Dataset entries

+---+

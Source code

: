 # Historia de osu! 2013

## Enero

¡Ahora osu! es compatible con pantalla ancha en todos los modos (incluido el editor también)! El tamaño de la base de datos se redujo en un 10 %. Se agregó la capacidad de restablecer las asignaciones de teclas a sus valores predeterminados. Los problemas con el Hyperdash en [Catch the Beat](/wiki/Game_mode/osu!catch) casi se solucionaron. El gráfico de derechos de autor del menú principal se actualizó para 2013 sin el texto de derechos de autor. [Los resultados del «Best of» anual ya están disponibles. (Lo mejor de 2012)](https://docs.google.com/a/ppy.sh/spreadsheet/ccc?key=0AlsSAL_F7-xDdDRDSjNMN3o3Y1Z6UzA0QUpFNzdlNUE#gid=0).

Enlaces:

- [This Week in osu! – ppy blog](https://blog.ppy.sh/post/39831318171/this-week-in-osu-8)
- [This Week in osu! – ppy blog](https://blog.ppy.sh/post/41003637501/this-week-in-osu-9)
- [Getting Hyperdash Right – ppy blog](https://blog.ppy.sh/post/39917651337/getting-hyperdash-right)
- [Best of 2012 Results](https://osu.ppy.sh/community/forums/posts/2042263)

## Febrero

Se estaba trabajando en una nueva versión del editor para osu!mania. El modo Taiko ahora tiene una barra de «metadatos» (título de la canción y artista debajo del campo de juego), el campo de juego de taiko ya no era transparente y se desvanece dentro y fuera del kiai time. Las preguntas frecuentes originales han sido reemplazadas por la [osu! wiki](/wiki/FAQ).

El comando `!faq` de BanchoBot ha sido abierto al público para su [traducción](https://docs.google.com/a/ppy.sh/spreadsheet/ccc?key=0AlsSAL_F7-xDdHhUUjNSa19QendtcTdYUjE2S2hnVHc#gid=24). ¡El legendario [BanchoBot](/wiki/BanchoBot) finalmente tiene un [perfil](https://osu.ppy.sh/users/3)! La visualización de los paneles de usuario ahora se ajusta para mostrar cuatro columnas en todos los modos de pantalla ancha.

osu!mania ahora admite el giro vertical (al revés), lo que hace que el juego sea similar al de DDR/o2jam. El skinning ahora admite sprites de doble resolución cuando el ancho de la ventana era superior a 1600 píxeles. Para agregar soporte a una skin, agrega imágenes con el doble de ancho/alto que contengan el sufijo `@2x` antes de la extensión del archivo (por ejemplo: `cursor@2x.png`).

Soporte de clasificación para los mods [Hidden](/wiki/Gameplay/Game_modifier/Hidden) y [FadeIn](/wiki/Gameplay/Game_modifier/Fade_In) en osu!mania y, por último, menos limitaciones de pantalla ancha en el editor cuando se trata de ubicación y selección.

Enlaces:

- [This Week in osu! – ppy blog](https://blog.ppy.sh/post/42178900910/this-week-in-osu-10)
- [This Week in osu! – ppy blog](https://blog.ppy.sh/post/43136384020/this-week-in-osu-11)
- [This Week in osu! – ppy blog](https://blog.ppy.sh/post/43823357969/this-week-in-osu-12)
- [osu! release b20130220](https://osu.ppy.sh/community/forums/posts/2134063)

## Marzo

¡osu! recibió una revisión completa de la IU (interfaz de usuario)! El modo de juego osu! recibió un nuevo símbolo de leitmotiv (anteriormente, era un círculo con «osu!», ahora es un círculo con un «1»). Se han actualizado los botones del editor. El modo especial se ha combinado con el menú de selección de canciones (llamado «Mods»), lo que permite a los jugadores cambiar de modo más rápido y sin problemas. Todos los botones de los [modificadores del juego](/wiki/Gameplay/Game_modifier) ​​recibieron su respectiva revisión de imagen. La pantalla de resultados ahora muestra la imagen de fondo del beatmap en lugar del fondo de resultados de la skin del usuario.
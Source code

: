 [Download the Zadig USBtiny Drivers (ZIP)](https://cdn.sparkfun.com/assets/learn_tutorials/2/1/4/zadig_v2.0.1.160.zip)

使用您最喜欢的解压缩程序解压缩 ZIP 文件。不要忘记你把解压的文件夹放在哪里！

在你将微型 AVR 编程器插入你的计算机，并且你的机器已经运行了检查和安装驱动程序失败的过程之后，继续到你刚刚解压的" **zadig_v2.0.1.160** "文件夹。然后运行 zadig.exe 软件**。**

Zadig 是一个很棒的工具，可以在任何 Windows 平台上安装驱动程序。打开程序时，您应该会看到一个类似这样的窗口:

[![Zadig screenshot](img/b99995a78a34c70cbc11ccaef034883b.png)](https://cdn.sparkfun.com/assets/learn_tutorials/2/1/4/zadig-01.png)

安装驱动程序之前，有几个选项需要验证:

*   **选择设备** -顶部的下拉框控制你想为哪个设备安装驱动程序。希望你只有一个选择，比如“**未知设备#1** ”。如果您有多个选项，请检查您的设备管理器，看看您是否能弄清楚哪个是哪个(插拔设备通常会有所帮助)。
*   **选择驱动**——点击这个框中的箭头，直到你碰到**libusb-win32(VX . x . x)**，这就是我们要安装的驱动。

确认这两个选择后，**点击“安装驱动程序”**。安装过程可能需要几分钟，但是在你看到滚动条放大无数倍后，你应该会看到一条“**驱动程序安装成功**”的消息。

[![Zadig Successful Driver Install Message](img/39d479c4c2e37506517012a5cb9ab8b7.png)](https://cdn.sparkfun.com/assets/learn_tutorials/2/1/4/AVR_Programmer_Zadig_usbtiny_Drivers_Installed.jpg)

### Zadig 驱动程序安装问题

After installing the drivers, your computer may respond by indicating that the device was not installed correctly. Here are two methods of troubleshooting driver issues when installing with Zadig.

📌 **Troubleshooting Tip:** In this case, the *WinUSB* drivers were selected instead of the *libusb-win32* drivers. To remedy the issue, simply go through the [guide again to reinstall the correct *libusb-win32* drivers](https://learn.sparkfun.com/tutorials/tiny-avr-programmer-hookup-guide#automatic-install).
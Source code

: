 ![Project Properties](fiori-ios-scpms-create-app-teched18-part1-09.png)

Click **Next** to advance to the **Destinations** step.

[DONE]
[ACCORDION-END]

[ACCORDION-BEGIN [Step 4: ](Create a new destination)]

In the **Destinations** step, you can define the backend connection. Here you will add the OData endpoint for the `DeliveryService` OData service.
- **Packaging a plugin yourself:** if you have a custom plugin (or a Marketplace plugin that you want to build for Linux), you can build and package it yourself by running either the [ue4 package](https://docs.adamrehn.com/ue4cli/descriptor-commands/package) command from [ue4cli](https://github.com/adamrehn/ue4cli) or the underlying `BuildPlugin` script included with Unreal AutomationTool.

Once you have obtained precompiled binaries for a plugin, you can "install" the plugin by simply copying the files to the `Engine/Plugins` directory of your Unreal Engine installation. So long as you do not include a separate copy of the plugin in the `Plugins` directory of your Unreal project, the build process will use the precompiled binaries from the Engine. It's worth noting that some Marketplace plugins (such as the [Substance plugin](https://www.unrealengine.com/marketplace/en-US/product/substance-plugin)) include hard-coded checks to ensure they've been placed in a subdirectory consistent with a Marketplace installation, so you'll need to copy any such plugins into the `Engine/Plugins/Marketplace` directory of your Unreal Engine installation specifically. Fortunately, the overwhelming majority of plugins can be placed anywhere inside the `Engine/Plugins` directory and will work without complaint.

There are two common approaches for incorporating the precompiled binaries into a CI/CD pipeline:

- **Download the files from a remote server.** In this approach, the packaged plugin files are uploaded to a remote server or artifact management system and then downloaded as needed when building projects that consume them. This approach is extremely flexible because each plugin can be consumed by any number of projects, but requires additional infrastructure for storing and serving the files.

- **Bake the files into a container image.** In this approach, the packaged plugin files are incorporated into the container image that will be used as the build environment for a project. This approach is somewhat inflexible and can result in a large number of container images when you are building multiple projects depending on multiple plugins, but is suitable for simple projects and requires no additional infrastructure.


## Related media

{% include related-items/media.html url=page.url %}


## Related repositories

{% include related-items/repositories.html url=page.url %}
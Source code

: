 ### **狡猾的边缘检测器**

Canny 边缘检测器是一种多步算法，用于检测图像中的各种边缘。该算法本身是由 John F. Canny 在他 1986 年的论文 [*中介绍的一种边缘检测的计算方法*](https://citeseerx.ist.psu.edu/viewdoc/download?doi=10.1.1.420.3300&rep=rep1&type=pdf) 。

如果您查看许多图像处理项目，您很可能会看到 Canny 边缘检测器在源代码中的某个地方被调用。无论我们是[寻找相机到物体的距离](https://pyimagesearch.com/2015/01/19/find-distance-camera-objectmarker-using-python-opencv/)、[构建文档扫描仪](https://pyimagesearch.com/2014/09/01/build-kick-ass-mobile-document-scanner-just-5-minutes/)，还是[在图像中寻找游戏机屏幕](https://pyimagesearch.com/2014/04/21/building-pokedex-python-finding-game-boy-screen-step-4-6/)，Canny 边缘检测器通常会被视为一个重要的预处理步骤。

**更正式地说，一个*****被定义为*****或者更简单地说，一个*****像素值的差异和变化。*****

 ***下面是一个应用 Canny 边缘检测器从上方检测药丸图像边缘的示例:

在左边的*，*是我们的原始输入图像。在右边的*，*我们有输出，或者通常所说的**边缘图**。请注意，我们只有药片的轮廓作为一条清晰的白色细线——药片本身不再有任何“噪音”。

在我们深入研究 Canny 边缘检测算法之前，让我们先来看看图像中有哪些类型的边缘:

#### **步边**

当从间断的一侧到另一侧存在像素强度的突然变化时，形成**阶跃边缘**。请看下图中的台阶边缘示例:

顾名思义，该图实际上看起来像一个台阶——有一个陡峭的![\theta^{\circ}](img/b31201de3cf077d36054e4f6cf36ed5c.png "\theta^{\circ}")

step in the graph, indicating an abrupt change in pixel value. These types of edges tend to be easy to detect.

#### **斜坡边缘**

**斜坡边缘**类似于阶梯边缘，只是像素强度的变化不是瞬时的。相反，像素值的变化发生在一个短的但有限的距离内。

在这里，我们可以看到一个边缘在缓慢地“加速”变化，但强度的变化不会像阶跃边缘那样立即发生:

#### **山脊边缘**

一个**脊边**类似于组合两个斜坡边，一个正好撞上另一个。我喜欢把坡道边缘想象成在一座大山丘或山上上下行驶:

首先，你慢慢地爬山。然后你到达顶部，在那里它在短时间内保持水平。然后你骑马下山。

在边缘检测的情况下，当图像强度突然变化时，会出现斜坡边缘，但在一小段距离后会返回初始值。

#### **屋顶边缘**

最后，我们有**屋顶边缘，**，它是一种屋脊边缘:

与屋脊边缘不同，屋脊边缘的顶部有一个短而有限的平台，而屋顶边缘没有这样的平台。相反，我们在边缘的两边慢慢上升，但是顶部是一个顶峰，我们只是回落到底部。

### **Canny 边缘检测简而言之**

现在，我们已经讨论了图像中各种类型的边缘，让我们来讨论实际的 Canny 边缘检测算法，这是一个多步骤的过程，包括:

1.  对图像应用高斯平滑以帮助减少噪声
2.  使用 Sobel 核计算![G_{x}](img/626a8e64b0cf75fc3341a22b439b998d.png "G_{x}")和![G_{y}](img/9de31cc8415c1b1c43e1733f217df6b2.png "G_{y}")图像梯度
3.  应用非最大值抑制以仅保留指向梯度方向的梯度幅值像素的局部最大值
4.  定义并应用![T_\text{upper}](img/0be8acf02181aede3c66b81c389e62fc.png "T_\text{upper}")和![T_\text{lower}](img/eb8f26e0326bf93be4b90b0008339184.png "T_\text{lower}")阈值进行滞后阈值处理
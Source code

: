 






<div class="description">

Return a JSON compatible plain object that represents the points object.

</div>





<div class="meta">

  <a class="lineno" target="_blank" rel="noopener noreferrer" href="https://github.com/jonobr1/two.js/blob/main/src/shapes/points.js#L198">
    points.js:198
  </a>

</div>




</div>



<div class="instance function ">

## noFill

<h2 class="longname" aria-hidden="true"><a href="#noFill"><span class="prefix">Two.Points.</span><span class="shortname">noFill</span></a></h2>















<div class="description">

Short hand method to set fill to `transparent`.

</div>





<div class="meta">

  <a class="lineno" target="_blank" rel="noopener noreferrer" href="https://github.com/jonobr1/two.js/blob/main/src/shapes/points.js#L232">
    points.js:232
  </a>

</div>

+---+

What lines in the entries above hold "blob"? Copy every one.

WRITTEN REPLY
  <a class="lineno" target="_blank" rel="noopener noreferrer" href="https://github.com/jonobr1/two.js/blob/main/src/shapes/points.js#L198">
  <a class="lineno" target="_blank" rel="noopener noreferrer" href="https://github.com/jonobr1/two.js/blob/main/src/shapes/points.js#L232">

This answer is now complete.